More States Are Restricting Who Can Sue Agriculture Operations

Six states are restricting lawsuits against concentrated animal feeding operations in ways that will disproportionately affect low-income communities.
Hogs are enclosed in a barn at a concentrated animal feeding operation.

In the nation’s top livestock-producing states, people living next to large-scale livestock operations often complain of odors, asthma, and hordes of flies. These concentrated animal feeding operations, or CAFOs, produce more than 1.1 billion tons of manure a year, but are subject to limited federal oversight, so their neighbors have turned to nuisance lawsuits to fight back. In North Carolina, a jury awarded the neighbors of Smithfield Foods’ hogs farms $474 million in damages last year, the Winston-Salem Journal reports.

According to a report from the Food and Environment Reporting Network, agribusiness leaders don’t want this kind of payout to happen again: With the support of state farm bureaus, more states are expanding laws that restrict who can sue a CAFO, and for how much. West Virginia and Oklahoma passed bills in March and April; lawmakers in Utah, Nebraska, and Georgia are considering similar proposals.

Here’s what the research says about this approach.

Making It Harder for Low-Income People to Sue

All 50 states already have some form of these “right-to-farm” laws, which protect agriculture operations from lawsuits and zoning restrictions. As researchers write in the Journal of Rural Studies, the laws were originally billed as necessary protection for family farms, but as agriculture became increasingly consolidated, the laws moved to “collapse nuisance protections,” shielding large corporations from public attacks.

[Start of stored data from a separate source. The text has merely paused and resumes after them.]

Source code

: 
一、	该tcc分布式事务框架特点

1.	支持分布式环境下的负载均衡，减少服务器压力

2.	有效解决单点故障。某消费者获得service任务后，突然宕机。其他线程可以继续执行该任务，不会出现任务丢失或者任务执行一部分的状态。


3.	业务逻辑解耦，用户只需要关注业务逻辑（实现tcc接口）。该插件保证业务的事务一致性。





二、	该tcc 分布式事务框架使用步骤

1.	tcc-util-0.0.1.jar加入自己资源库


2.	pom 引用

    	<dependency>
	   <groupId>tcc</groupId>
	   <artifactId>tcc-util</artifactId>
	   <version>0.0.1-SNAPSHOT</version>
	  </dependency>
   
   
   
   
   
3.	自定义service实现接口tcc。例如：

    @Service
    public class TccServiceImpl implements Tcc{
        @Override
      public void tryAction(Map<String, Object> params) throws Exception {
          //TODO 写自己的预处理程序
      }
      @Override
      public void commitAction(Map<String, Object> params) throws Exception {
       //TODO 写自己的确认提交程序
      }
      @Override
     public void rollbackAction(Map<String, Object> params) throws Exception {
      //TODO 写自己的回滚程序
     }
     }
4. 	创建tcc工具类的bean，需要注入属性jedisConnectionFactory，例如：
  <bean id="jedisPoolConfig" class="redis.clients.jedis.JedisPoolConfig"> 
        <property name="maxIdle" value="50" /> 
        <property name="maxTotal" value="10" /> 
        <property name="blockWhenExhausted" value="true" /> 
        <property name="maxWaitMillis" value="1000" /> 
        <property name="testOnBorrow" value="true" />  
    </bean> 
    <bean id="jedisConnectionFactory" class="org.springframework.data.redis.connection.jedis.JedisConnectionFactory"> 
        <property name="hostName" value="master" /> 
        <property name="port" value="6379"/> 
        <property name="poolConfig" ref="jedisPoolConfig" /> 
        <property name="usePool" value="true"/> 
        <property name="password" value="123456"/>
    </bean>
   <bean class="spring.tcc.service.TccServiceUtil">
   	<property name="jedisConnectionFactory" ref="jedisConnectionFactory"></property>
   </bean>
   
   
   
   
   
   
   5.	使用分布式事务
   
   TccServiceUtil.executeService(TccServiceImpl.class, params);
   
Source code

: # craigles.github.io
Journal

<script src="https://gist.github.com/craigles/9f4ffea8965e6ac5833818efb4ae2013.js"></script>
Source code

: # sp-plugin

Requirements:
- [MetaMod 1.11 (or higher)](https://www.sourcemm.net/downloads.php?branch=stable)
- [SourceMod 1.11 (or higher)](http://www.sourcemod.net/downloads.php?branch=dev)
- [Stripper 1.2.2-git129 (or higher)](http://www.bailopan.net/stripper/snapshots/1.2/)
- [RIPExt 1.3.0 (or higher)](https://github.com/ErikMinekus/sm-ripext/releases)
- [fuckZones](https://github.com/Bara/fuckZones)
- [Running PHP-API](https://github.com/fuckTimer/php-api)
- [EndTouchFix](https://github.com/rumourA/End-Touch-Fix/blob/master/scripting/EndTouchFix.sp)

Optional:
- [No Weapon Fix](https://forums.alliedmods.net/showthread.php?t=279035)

These laws make it difficult for low-income people to sue, since about one-third of states require the plaintiffs to pay the agriculture operations’ legal fees if the CAFOs win. Several states’ proposed expansions would also cut down on punitive damages, like the kind paid out in North Carolina. This could exacerbate existing disparities: In North Carolina, studies have shown that the burden falls on the state’s low-income African-American residents, who tend to live in counties with greater concentrations of hog waste and are saddled with lingering health risks from polluted water and air.

Excluding Neighbors Who Still Suffer Health Risks

In West Virginia and Utah, the new expansions would exclude anyone who lives outside a half-mile radius of a CAFO from bringing a nuisance lawsuit. But as a large body of research shows, the environmental and health effects of these operations extend miles beyond their borders.

Living next to CAFOs has been shown to pose a host of health risks, from the constant noise to the contamination of water wells on neighbors’ private property. Runoff is a persistent problem, sending hormones and nitrates into lakes, rivers, and reservoirs nearby—hardly respecting a half-mile radius.

CAFOs also emit air pollutants, including ammonia, methane, and particulate matter, at much higher rates than small agriculture operations. One 2006 study found that children at middle schools within three miles of CAFOs in North Carolina had a higher prevalence of asthma symptoms.

And as the National Association of Local Boards of Health outlined in a 2010 report, odors from a CAFO can be smelled up to six miles away, carried on the air from the anaerobic reaction within the lagoons of hog and chicken waste. It’s not just the stench: These odors have been linked to mental-health issues, including post-traumatic stress disorder, and can destroy neighbors’ livelihoods. “Homes are no longer an extension of or a means for enjoying the outdoors,” wrote researchers in a 2007 paper on CAFOs. “Rather, homes become a barrier against the outdoors that must be escaped.”